Technology can be a double edged sword. Your use or misuse determines it. However, in today's era we see more of its misapplication than its use. Like it or not, technology has bound us, and members of Generations Y and Z don't contemplate life without it. But, the rest left aside, what's more alarming is the decline in the most sacred units of the society; the family, loved ones and everyone in our surroundings.
Are we responsible for this? If yes, then why? Because we are letting it happen. When was the last time you put those devices aside and had quality time with your family or closed ones? Can't remember? The last time you sat with your children and asked them what's happening around in school or who's been bullying them. A study shows that bullying in school can cause changes in sleep and eating patterns, and loss of interest in activities they used to enjoy.
Remember the time your wife was telling you about her first magazine that finally got published, but you missed out the spark in her eyes. May be you weren't really paying attention while surfing things online
You see, the moment you get connected to your gadgets and IoT devices, that same moment you disconnect with the people around you who are actually closer.
Reality is that we spend more time on our phones and other digital gadgets than we spend with our loved ones.

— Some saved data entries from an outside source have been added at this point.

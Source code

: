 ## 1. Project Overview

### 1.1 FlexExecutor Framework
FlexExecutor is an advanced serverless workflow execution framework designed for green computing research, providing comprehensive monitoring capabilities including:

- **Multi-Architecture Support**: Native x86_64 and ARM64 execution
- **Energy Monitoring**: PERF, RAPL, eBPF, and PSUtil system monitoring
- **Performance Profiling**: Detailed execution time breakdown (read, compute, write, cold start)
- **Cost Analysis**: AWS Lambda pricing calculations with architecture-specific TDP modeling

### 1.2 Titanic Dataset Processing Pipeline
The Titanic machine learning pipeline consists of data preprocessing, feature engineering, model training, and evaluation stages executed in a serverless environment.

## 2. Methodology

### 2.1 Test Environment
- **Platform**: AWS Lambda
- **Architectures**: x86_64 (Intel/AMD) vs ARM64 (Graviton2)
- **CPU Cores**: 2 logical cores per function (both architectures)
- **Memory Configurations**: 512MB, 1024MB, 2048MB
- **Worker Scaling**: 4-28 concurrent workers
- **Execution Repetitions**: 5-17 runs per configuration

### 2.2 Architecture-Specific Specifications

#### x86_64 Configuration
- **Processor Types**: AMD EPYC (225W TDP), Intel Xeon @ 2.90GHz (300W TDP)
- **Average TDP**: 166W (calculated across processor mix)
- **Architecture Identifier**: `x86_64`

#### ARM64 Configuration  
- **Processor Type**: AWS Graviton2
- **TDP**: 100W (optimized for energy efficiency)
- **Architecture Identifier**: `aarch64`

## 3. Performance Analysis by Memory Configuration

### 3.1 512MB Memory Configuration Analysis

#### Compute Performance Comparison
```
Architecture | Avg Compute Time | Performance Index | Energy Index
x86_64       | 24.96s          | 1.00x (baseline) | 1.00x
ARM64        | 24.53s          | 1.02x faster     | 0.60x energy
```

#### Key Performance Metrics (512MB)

It's like they have become the air that we breathe in; we walk and sleep with them, eat and play with them to the extent that we have forgotten to spend time face-to-face with people.
According to Sherry Turkle, a renowned media scholar, we live in a technological universe in which we are always communicating. And yet we have sacrificed conversation for mere connection and eventually we expect more from technology than we do from each other.
To quote her:
"Over the past 15 years, I've studied technologies of mobile communication and I've interviewed hundreds and hundreds of people, young and old, about their plugged in lives. And what I've found is that our little devices, those little devices in our pockets, are so psychologically powerful that they don't only change what we do, they change who we are.

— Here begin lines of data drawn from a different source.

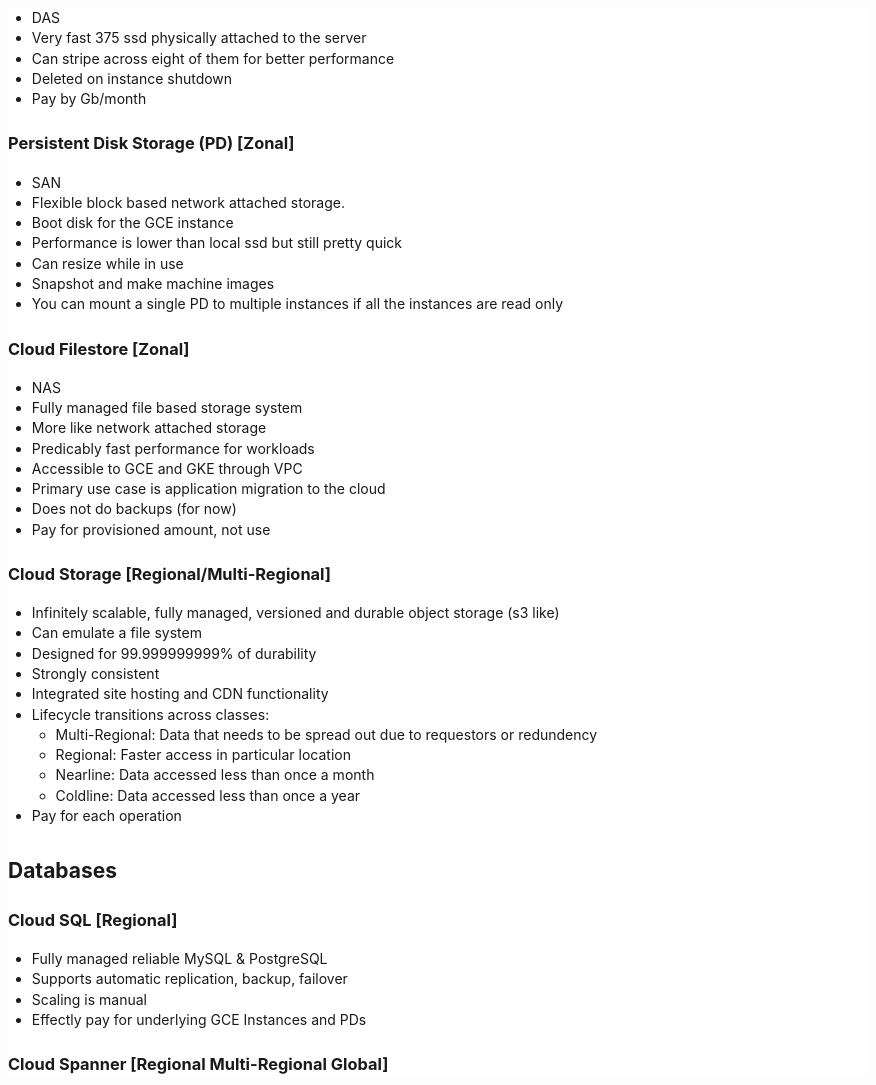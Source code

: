- DAS
- Very fast 375 ssd physically attached to the server
- Can stripe across eight of them for better performance
- Deleted on instance shutdown
- Pay by Gb/month

### Persistent Disk Storage (PD) [Zonal]

- SAN
- Flexible block based network attached storage.
- Boot disk for the GCE instance
- Performance is lower than local ssd but still pretty quick
- Can resize while in use
- Snapshot and make machine images
- You can mount a single PD to multiple instances if all the instances are read only

### Cloud Filestore [Zonal]

- NAS
- Fully managed file based storage system
- More like network attached storage
- Predicably fast performance for workloads
- Accessible to GCE and GKE through VPC
- Primary use case is application migration to the cloud
- Does not do backups (for now)
- Pay for provisioned amount, not use

### Cloud Storage [Regional/Multi-Regional]

- Infinitely scalable, fully managed, versioned and durable object storage (s3 like)
- Can emulate a file system
- Designed for 99.999999999% of durability
- Strongly consistent
- Integrated site hosting and CDN functionality
- Lifecycle transitions across classes:
  - Multi-Regional: Data that needs to be spread out due to requestors or redundency
  - Regional: Faster access in particular location
  - Nearline: Data accessed less than once a month
  - Coldline: Data accessed less than once a year
- Pay for each operation

## Databases

### Cloud SQL [Regional]

- Fully managed reliable MySQL & PostgreSQL
- Supports automatic replication, backup, failover
- Scaling is manual
- Effectly pay for underlying GCE Instances and PDs

### Cloud Spanner [Regional Multi-Regional Global]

Some of the things we do now with our devices are things that, only a few years ago, we would have found odd or disturbing, but they've quickly come to seem familiar, just how we do things."
Let's disconnect to reconnect before it's too late. Create no technology times and zones in your homes, and teach your children the values of family bonding. Add value to your relationships by giving them your love and emotions and not just through the emoji's in your texts. Because people may forget what you said or what you did, but they will never forget how you made them feel.
Thus, to avoid such a trade-off, it's better to value relationships while equipping ourselves with the advancement of the Internet of Things.